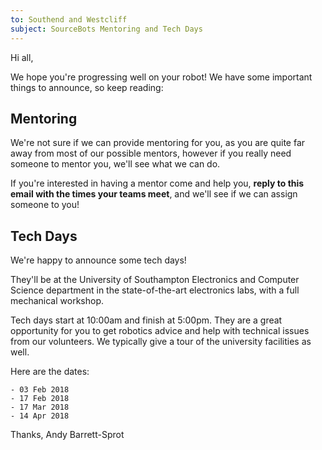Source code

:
 ```yaml
---
to: Southend and Westcliff
subject: SourceBots Mentoring and Tech Days
---
```


Hi all,

We hope you're progressing well on your robot!
We have some important things to announce, so keep reading:

## Mentoring

We're not sure if we can provide mentoring for you, as you are quite far away from most of our possible mentors, however if you really need someone to mentor you, we'll see what we can do.

If you're interested in having a mentor come and help you, **reply to this email with the times your teams meet**, and we'll see if we can assign someone to you!

## Tech Days

We're happy to announce some tech days!

They'll be at the University of Southampton Electronics and Computer Science department in the state-of-the-art electronics labs, with a full mechanical workshop.

Tech days start at 10:00am and finish at 5:00pm. They are a great opportunity for you to get robotics advice and help with technical issues from our volunteers. We typically give a tour of the university facilities as well.

Here are the dates:

    - 03 Feb 2018
    - 17 Feb 2018
    - 17 Mar 2018
    - 14 Apr 2018


Thanks,
Andy Barrett-Sprot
:::::
Exercise goal: Each line from the start of the entries to the line holding "They'll be at" is to be given again exactly, both ends included, and each picture is to be left out.

Output below:
Source code

:
 ```yaml
---
to: Southend and Westcliff
subject: SourceBots Mentoring and Tech Days
---
```


Hi all,

We hope you're progressing well on your robot!
We have some important things to announce, so keep reading:

## Mentoring

We're not sure if we can provide mentoring for you, as you are quite far away from most of our possible mentors, however if you really need someone to mentor you, we'll see what we can do.

If you're interested in having a mentor come and help you, **reply to this email with the times your teams meet**, and we'll see if we can assign someone to you!

## Tech Days

We're happy to announce some tech days!

They'll be at the University of Southampton Electronics and Computer Science department in the state-of-the-art electronics labs, with a full mechanical workshop.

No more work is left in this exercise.